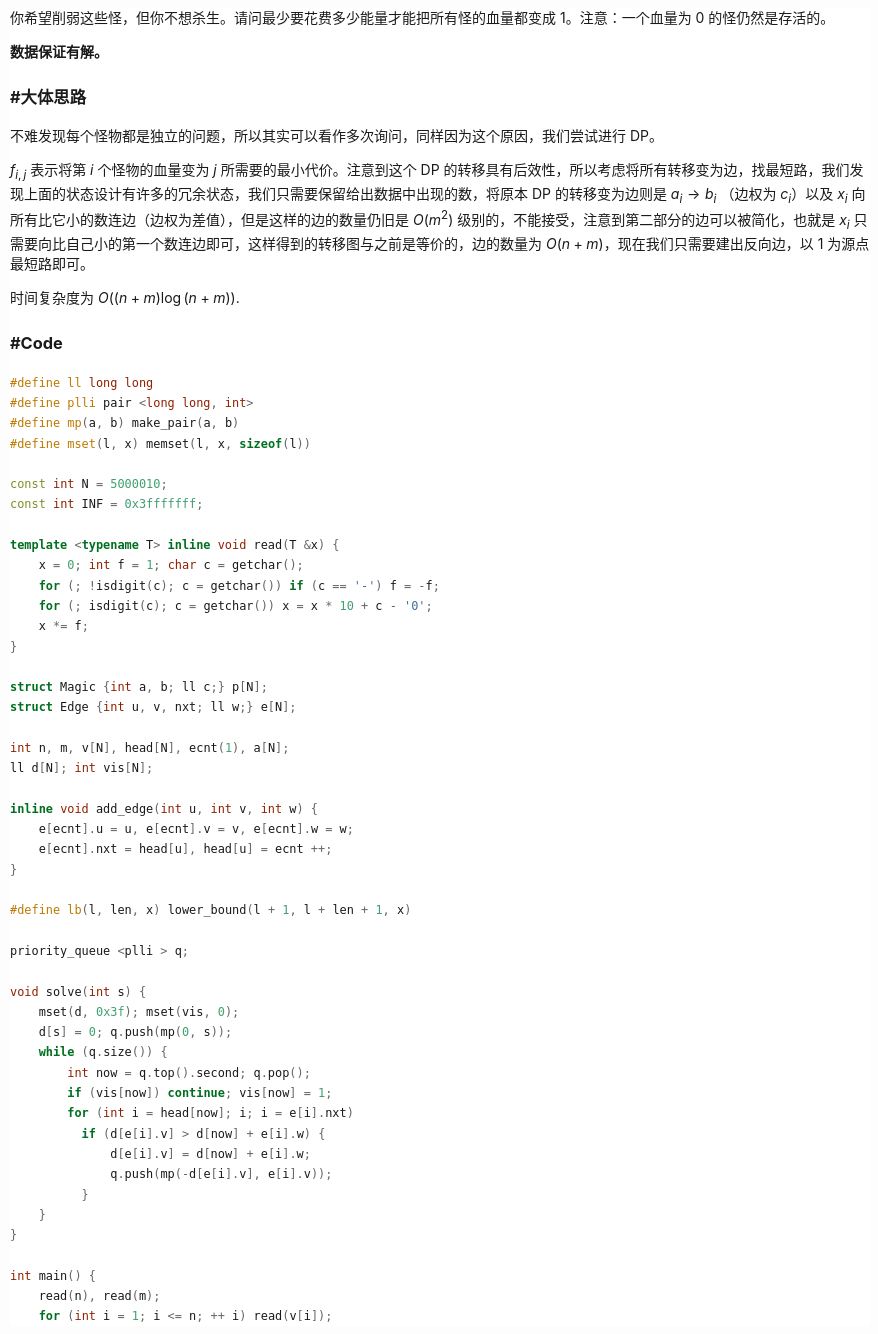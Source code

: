 你希望削弱这些怪，但你不想杀生。请问最少要花费多少能量才能把所有怪的血量都变成 $1$。注意：一个血量为 $0$ 的怪仍然是存活的。

**数据保证有解。**

### #大体思路

不难发现每个怪物都是独立的问题，所以其实可以看作多次询问，同样因为这个原因，我们尝试进行 DP。

$f_{i,j}$ 表示将第 $i$ 个怪物的血量变为 $j$ 所需要的最小代价。注意到这个 DP 的转移具有后效性，所以考虑将所有转移变为边，找最短路，我们发现上面的状态设计有许多的冗余状态，我们只需要保留给出数据中出现的数，将原本 DP 的转移变为边则是 $a_i\to b_i$ （边权为 $c_i$）以及 $x_i$ 向所有比它小的数连边（边权为差值），但是这样的边的数量仍旧是 $O(m^2)$ 级别的，不能接受，注意到第二部分的边可以被简化，也就是 $x_i$ 只需要向比自己小的第一个数连边即可，这样得到的转移图与之前是等价的，边的数量为 $O(n+m)$，现在我们只需要建出反向边，以 $1$ 为源点最短路即可。

时间复杂度为 $O((n+m)\log(n+m))$.

### #Code

``` cpp
#define ll long long
#define plli pair <long long, int>
#define mp(a, b) make_pair(a, b)
#define mset(l, x) memset(l, x, sizeof(l))

const int N = 5000010;
const int INF = 0x3fffffff;

template <typename T> inline void read(T &x) {
    x = 0; int f = 1; char c = getchar();
    for (; !isdigit(c); c = getchar()) if (c == '-') f = -f;
    for (; isdigit(c); c = getchar()) x = x * 10 + c - '0';
    x *= f;
}

struct Magic {int a, b; ll c;} p[N];
struct Edge {int u, v, nxt; ll w;} e[N];

int n, m, v[N], head[N], ecnt(1), a[N];
ll d[N]; int vis[N];

inline void add_edge(int u, int v, int w) {
    e[ecnt].u = u, e[ecnt].v = v, e[ecnt].w = w;
    e[ecnt].nxt = head[u], head[u] = ecnt ++;
}

#define lb(l, len, x) lower_bound(l + 1, l + len + 1, x)

priority_queue <plli > q;

void solve(int s) {
    mset(d, 0x3f); mset(vis, 0);
    d[s] = 0; q.push(mp(0, s));
    while (q.size()) {
        int now = q.top().second; q.pop();
        if (vis[now]) continue; vis[now] = 1;
        for (int i = head[now]; i; i = e[i].nxt)
          if (d[e[i].v] > d[now] + e[i].w) {
              d[e[i].v] = d[now] + e[i].w;
              q.push(mp(-d[e[i].v], e[i].v));
          }
    }
}

int main() {
    read(n), read(m);
    for (int i = 1; i <= n; ++ i) read(v[i]);
```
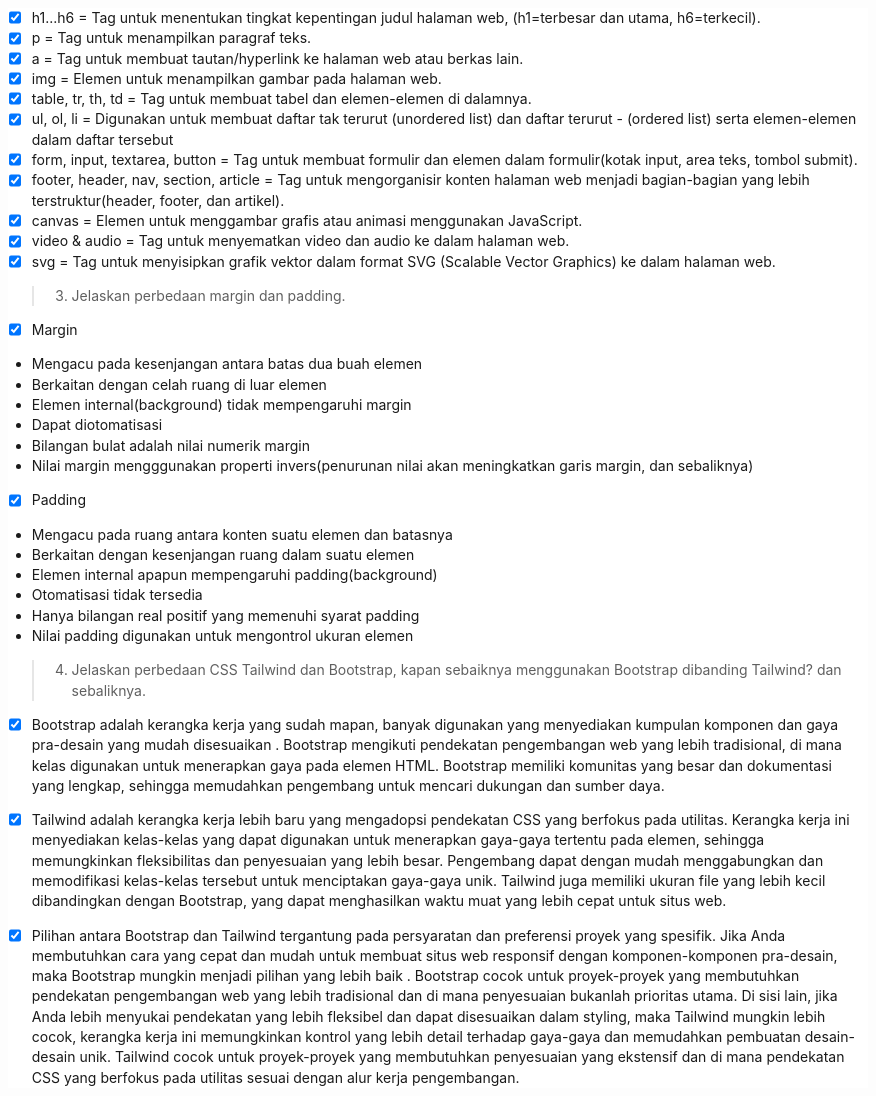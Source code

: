 - [x] h1...h6 = Tag untuk menentukan tingkat kepentingan judul halaman web, (h1=terbesar dan utama, h6=terkecil).
- [x] p = Tag untuk menampilkan paragraf teks.
- [x] a = Tag untuk membuat tautan/hyperlink ke halaman web atau berkas lain.
- [x] img = Elemen untuk menampilkan gambar pada halaman web.
- [x] table, tr, th, td = Tag untuk membuat tabel dan elemen-elemen di dalamnya. 
- [x] ul, ol, li = Digunakan untuk membuat daftar tak terurut (unordered list) dan daftar terurut - (ordered list) serta elemen-elemen dalam daftar tersebut
- [x] form, input, textarea, button = Tag untuk membuat formulir dan elemen dalam formulir(kotak input, area teks, tombol submit).
- [x] footer, header, nav, section, article = Tag untuk mengorganisir konten halaman web menjadi bagian-bagian yang lebih terstruktur(header, footer, dan artikel).
- [x] canvas = Elemen untuk menggambar grafis atau animasi menggunakan JavaScript.
- [x] video & audio = Tag untuk menyematkan video dan audio ke dalam halaman web.
- [x] svg = Tag untuk menyisipkan grafik vektor dalam format SVG (Scalable Vector Graphics) ke dalam halaman web.

>3. Jelaskan perbedaan margin dan padding.
- [x] Margin
- Mengacu pada kesenjangan antara batas dua buah elemen
- Berkaitan dengan celah ruang di luar elemen
- Elemen internal(background) tidak mempengaruhi margin
- Dapat diotomatisasi
- Bilangan bulat adalah nilai numerik margin
- Nilai margin mengggunakan properti invers(penurunan nilai akan meningkatkan garis margin, dan sebaliknya)

- [x] Padding
- Mengacu pada ruang antara konten suatu elemen dan batasnya
- Berkaitan dengan kesenjangan ruang dalam suatu elemen
- Elemen internal apapun mempengaruhi padding(background)
- Otomatisasi tidak tersedia
- Hanya bilangan real positif yang memenuhi syarat padding
- Nilai padding digunakan untuk mengontrol ukuran elemen

>4. Jelaskan perbedaan CSS Tailwind dan Bootstrap, kapan sebaiknya menggunakan Bootstrap dibanding Tailwind? dan sebaliknya.

- [x] Bootstrap adalah kerangka kerja yang sudah mapan, banyak digunakan yang menyediakan kumpulan komponen dan gaya pra-desain yang mudah disesuaikan . Bootstrap mengikuti pendekatan pengembangan web yang lebih tradisional, di mana kelas digunakan untuk menerapkan gaya pada elemen HTML. Bootstrap memiliki komunitas yang besar dan dokumentasi yang lengkap, sehingga memudahkan pengembang untuk mencari dukungan dan sumber daya. 
 
- [x] Tailwind adalah kerangka kerja lebih baru yang mengadopsi pendekatan CSS yang berfokus pada utilitas. Kerangka kerja ini menyediakan kelas-kelas yang dapat digunakan untuk menerapkan gaya-gaya tertentu pada elemen, sehingga memungkinkan fleksibilitas dan penyesuaian yang lebih besar. Pengembang dapat dengan mudah menggabungkan dan memodifikasi kelas-kelas tersebut untuk menciptakan gaya-gaya unik. Tailwind juga memiliki ukuran file yang lebih kecil dibandingkan dengan Bootstrap, yang dapat menghasilkan waktu muat yang lebih cepat untuk situs web. 
 
- [x] Pilihan antara Bootstrap dan Tailwind tergantung pada persyaratan dan preferensi proyek yang spesifik. Jika Anda membutuhkan cara yang cepat dan mudah untuk membuat situs web responsif dengan komponen-komponen pra-desain, maka Bootstrap mungkin menjadi pilihan yang lebih baik . Bootstrap cocok untuk proyek-proyek yang membutuhkan pendekatan pengembangan web yang lebih tradisional dan di mana penyesuaian bukanlah prioritas utama. Di sisi lain, jika Anda lebih menyukai pendekatan yang lebih fleksibel dan dapat disesuaikan dalam styling, maka Tailwind mungkin lebih cocok, kerangka kerja ini memungkinkan kontrol yang lebih detail terhadap gaya-gaya dan memudahkan pembuatan desain-desain unik. Tailwind cocok untuk proyek-proyek yang membutuhkan penyesuaian yang ekstensif dan di mana pendekatan CSS yang berfokus pada utilitas sesuai dengan alur kerja pengembangan.  
  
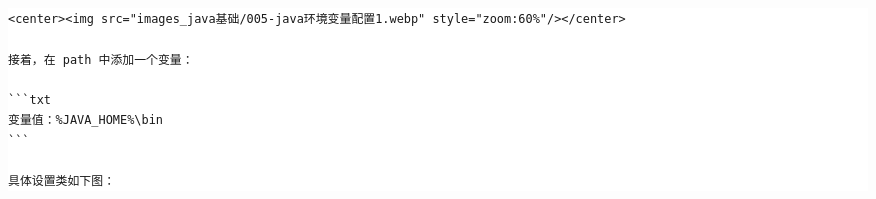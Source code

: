     <center><img src="images_java基础/005-java环境变量配置1.webp" style="zoom:60%"/></center>

    接着，在 path 中添加一个变量：

    ```txt
    变量值：%JAVA_HOME%\bin
    ```

    具体设置类如下图：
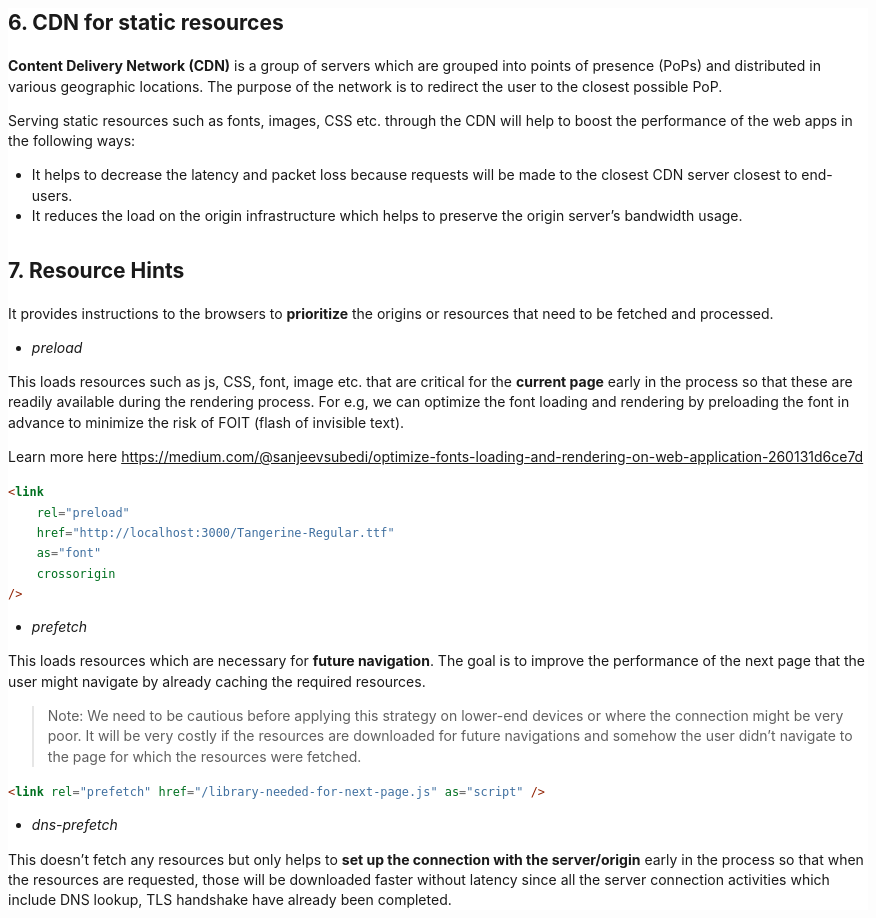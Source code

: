 ## 6. CDN for static resources

**Content Delivery Network (CDN)** is a group of servers which are grouped into points of presence (PoPs) and distributed in various geographic locations. The purpose of the network is to redirect the user to the closest possible PoP.

Serving static resources such as fonts, images, CSS etc. through the CDN will help to boost the performance of the web apps in the following ways:

-   It helps to decrease the latency and packet loss because requests will be made to the closest CDN server closest to end-users.
-   It reduces the load on the origin infrastructure which helps to preserve the origin server’s bandwidth usage.

## 7. Resource Hints

It provides instructions to the browsers to **prioritize** the origins or resources that need to be fetched and processed.

-   _preload_

This loads resources such as js, CSS, font, image etc. that are critical for the **current page** early in the process so that these are readily available during the rendering process. For e.g, we can optimize the font loading and rendering by preloading the font in advance to minimize the risk of FOIT (flash of invisible text).

Learn more here https://medium.com/@sanjeevsubedi/optimize-fonts-loading-and-rendering-on-web-application-260131d6ce7d

```html
<link
	rel="preload"
	href="http://localhost:3000/Tangerine-Regular.ttf"
	as="font"
	crossorigin
/>
```

-   _prefetch_

This loads resources which are necessary for **future navigation**. The goal is to improve the performance of the next page that the user might navigate by already caching the required resources.

> Note: We need to be cautious before applying this strategy on lower-end devices or where the connection might be very poor. It will be very costly if the resources are downloaded for future navigations and somehow the user didn’t navigate to the page for which the resources were fetched.

```html
<link rel="prefetch" href="/library-needed-for-next-page.js" as="script" />
```

-   _dns-prefetch_

This doesn’t fetch any resources but only helps to **set up the connection with the server/origin** early in the process so that when the resources are requested, those will be downloaded faster without latency since all the server connection activities which include DNS lookup, TLS handshake have already been completed.
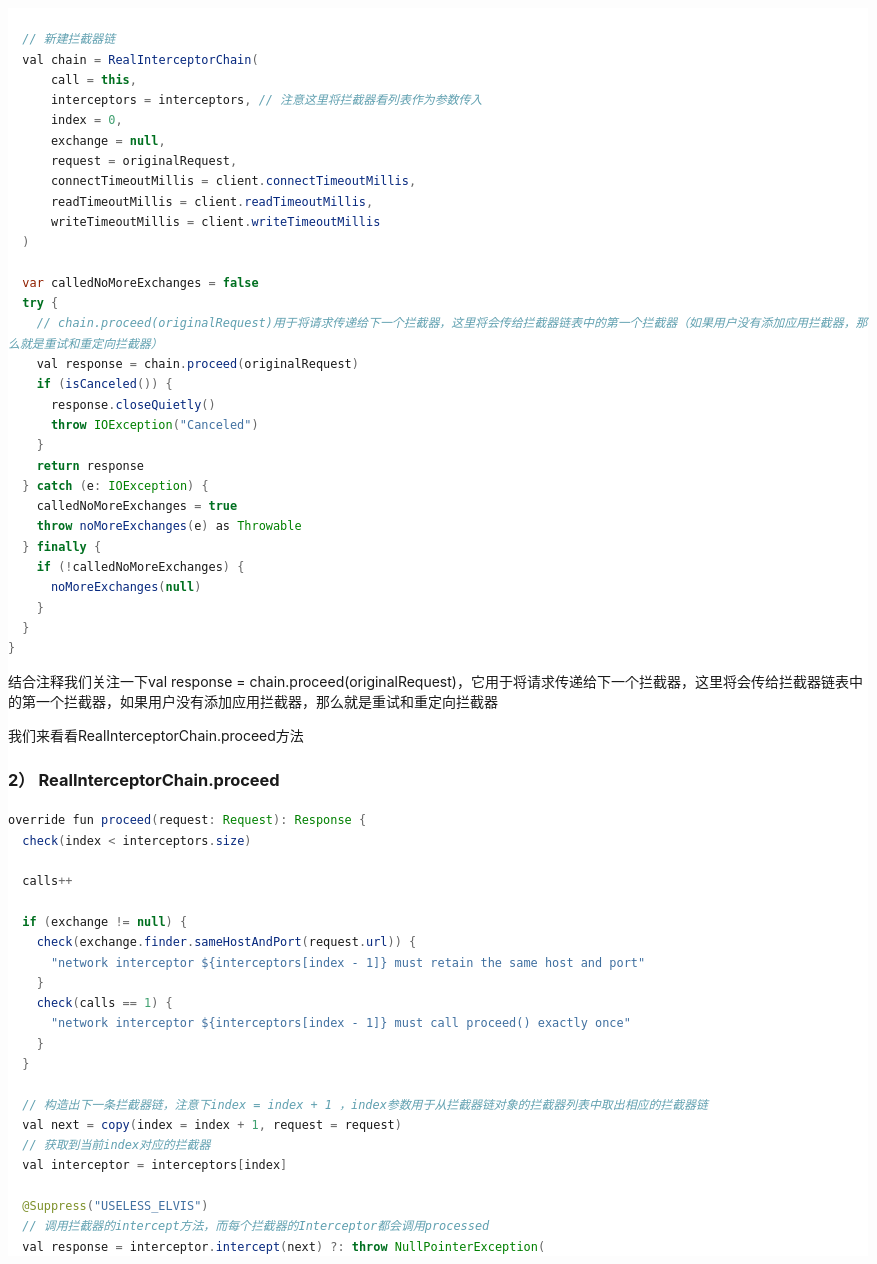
 ```java
    
  // 新建拦截器链
  val chain = RealInterceptorChain(
      call = this,
      interceptors = interceptors, // 注意这里将拦截器看列表作为参数传入
      index = 0,
      exchange = null,
      request = originalRequest,
      connectTimeoutMillis = client.connectTimeoutMillis,
      readTimeoutMillis = client.readTimeoutMillis,
      writeTimeoutMillis = client.writeTimeoutMillis
  )

  var calledNoMoreExchanges = false
  try {
    // chain.proceed(originalRequest)用于将请求传递给下一个拦截器，这里将会传给拦截器链表中的第一个拦截器（如果用户没有添加应用拦截器，那么就是重试和重定向拦截器）
    val response = chain.proceed(originalRequest)
    if (isCanceled()) {
      response.closeQuietly()
      throw IOException("Canceled")
    }
    return response
  } catch (e: IOException) {
    calledNoMoreExchanges = true
    throw noMoreExchanges(e) as Throwable
  } finally {
    if (!calledNoMoreExchanges) {
      noMoreExchanges(null)
    }
  }
}
```

结合注释我们关注一下val response = chain.proceed(originalRequest)，它用于将请求传递给下一个拦截器，这里将会传给拦截器链表中的第一个拦截器，如果用户没有添加应用拦截器，那么就是重试和重定向拦截器

我们来看看RealInterceptorChain.proceed方法

### 2） RealInterceptorChain.proceed

```java
override fun proceed(request: Request): Response {
  check(index < interceptors.size)

  calls++

  if (exchange != null) {
    check(exchange.finder.sameHostAndPort(request.url)) {
      "network interceptor ${interceptors[index - 1]} must retain the same host and port"
    }
    check(calls == 1) {
      "network interceptor ${interceptors[index - 1]} must call proceed() exactly once"
    }
  }

  // 构造出下一条拦截器链，注意下index = index + 1 ，index参数用于从拦截器链对象的拦截器列表中取出相应的拦截器链
  val next = copy(index = index + 1, request = request)
  // 获取到当前index对应的拦截器
  val interceptor = interceptors[index]

  @Suppress("USELESS_ELVIS")
  // 调用拦截器的intercept方法，而每个拦截器的Interceptor都会调用processed
  val response = interceptor.intercept(next) ?: throw NullPointerException(
```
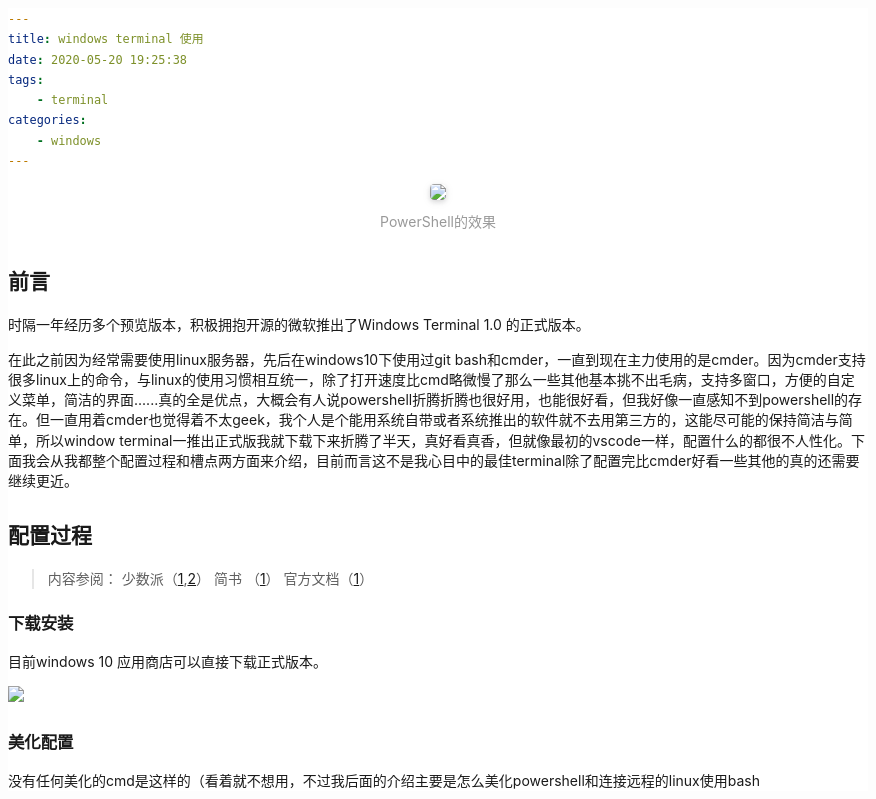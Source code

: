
 ```yaml
---
title: windows terminal 使用
date: 2020-05-20 19:25:38
tags:
    - terminal
categories:
    - windows
---
```



<center>
    <img style="border-radius: 0.3125em;
    box-shadow: 0 2px 4px 0 rgba(34,36,38,.12),0 2px 10px 0 rgba(34,36,38,.08);" 
    src="https://figure-bed-y.oss-cn-beijing.aliyuncs.com/img/20200520192902.png">
    <br>
    <div style="color:orange; border-bottom: 1px;
    display: inline-block;
    color: #999;
    margin:4px;
    padding: 2px;">PowerShell的效果</div>
</center>


## 前言
时隔一年经历多个预览版本，积极拥抱开源的微软推出了Windows Terminal 1.0 的正式版本。

在此之前因为经常需要使用linux服务器，先后在windows10下使用过git bash和cmder，一直到现在主力使用的是cmder。因为cmder支持很多linux上的命令，与linux的使用习惯相互统一，除了打开速度比cmd略微慢了那么一些其他基本挑不出毛病，支持多窗口，方便的自定义菜单，简洁的界面......真的全是优点，大概会有人说powershell折腾折腾也很好用，也能很好看，但我好像一直感知不到powershell的存在。但一直用着cmder也觉得着不太geek，我个人是个能用系统自带或者系统推出的软件就不去用第三方的，这能尽可能的保持简洁与简单，所以window terminal一推出正式版我就下载下来折腾了半天，真好看真香，但就像最初的vscode一样，配置什么的都很不人性化。下面我会从我都整个配置过程和槽点两方面来介绍，目前而言这不是我心目中的最佳terminal除了配置完比cmder好看一些其他的真的还需要继续更近。

## 配置过程

>内容参阅：
>少数派（[1](https://sspai.com/post/59380),[2](https://sspai.com/post/52907)）
>简书 （[1](https://www.jianshu.com/p/aac4c5e87a3a)）
>官方文档（[1](https://docs.microsoft.com/zh-cn/windows/terminal/)）


### 下载安装

目前windows 10 应用商店可以直接下载正式版本。

![](https://figure-bed-y.oss-cn-beijing.aliyuncs.com/img/20200520194520.png)

### 美化配置

没有任何美化的cmd是这样的（看着就不想用，不过我后面的介绍主要是怎么美化powershell和连接远程的linux使用bash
• • • •
» WHAT YOU NEED TO DO
Pick each line holding "Berkaitan" out of the entries above and return it.

» WRITTEN RESPONSE
- Berkaitan dengan celah ruang di luar elemen
- Berkaitan dengan kesenjangan ruang dalam suatu elemen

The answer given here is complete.